- WORK TASK
Nothing other than the lines from the one containing "missing placeholders in" through the close of the entries below should be printed, each exactly.

- SOURCE DATA
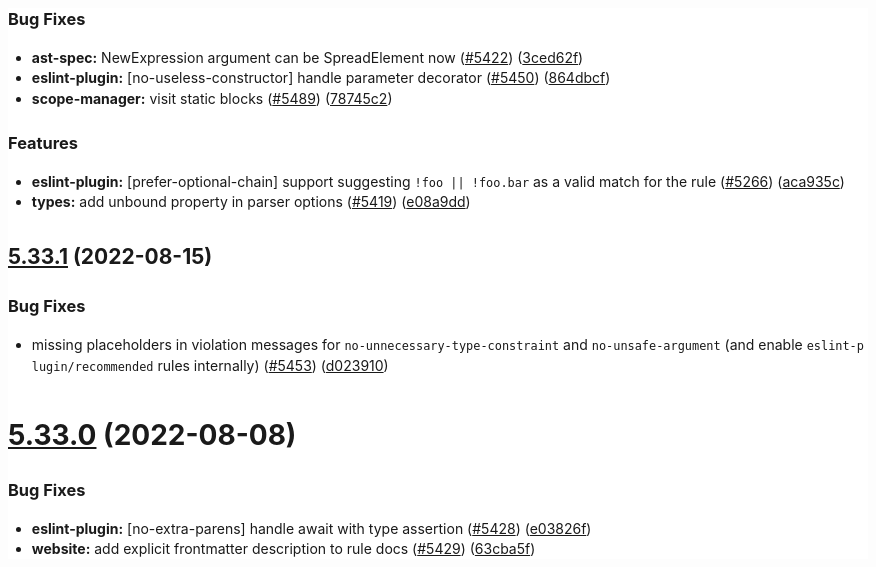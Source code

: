 
### Bug Fixes

* **ast-spec:** NewExpression argument can be SpreadElement now ([#5422](https://github.com/typescript-eslint/typescript-eslint/issues/5422)) ([3ced62f](https://github.com/typescript-eslint/typescript-eslint/commit/3ced62fb8474ed377c1336ac3e855f0270ce9beb))
* **eslint-plugin:** [no-useless-constructor] handle parameter decorator ([#5450](https://github.com/typescript-eslint/typescript-eslint/issues/5450)) ([864dbcf](https://github.com/typescript-eslint/typescript-eslint/commit/864dbcfccba274fe1b26eac8aeeaf2a2355b5969))
* **scope-manager:** visit static blocks ([#5489](https://github.com/typescript-eslint/typescript-eslint/issues/5489)) ([78745c2](https://github.com/typescript-eslint/typescript-eslint/commit/78745c2092064446837b5683892001030a8bb4e2))


### Features

* **eslint-plugin:** [prefer-optional-chain] support suggesting `!foo || !foo.bar` as a valid match for the rule ([#5266](https://github.com/typescript-eslint/typescript-eslint/issues/5266)) ([aca935c](https://github.com/typescript-eslint/typescript-eslint/commit/aca935c9696712d4aff18144c4690db4d6ba9bf9))
* **types:** add unbound property in parser options ([#5419](https://github.com/typescript-eslint/typescript-eslint/issues/5419)) ([e08a9dd](https://github.com/typescript-eslint/typescript-eslint/commit/e08a9dd79365c1b1f5d0145ab69377f7d45f8a4f))





## [5.33.1](https://github.com/typescript-eslint/typescript-eslint/compare/v5.33.0...v5.33.1) (2022-08-15)


### Bug Fixes

* missing placeholders in violation messages for `no-unnecessary-type-constraint` and `no-unsafe-argument` (and enable `eslint-plugin/recommended` rules internally) ([#5453](https://github.com/typescript-eslint/typescript-eslint/issues/5453)) ([d023910](https://github.com/typescript-eslint/typescript-eslint/commit/d0239104f4dbffd2b5ecdb19e520c7d4b71962e0))





# [5.33.0](https://github.com/typescript-eslint/typescript-eslint/compare/v5.32.0...v5.33.0) (2022-08-08)


### Bug Fixes

* **eslint-plugin:** [no-extra-parens] handle await with type assertion ([#5428](https://github.com/typescript-eslint/typescript-eslint/issues/5428)) ([e03826f](https://github.com/typescript-eslint/typescript-eslint/commit/e03826f08ce8bfdd6d6702025d975cfb7d867097))
* **website:** add explicit frontmatter description to rule docs ([#5429](https://github.com/typescript-eslint/typescript-eslint/issues/5429)) ([63cba5f](https://github.com/typescript-eslint/typescript-eslint/commit/63cba5f4c1884e102927b3b14b18a00e96ac63a1))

- RESULT
* missing placeholders in violation messages for `no-unnecessary-type-constraint` and `no-unsafe-argument` (and enable `eslint-plugin/recommended` rules internally) ([#5453](https://github.com/typescript-eslint/typescript-eslint/issues/5453)) ([d023910](https://github.com/typescript-eslint/typescript-eslint/commit/d0239104f4dbffd2b5ecdb19e520c7d4b71962e0))





# [5.33.0](https://github.com/typescript-eslint/typescript-eslint/compare/v5.32.0...v5.33.0) (2022-08-08)


### Bug Fixes

* **eslint-plugin:** [no-extra-parens] handle await with type assertion ([#5428](https://github.com/typescript-eslint/typescript-eslint/issues/5428)) ([e03826f](https://github.com/typescript-eslint/typescript-eslint/commit/e03826f08ce8bfdd6d6702025d975cfb7d867097))
* **website:** add explicit frontmatter description to rule docs ([#5429](https://github.com/typescript-eslint/typescript-eslint/issues/5429)) ([63cba5f](https://github.com/typescript-eslint/typescript-eslint/commit/63cba5f4c1884e102927b3b14b18a00e96ac63a1))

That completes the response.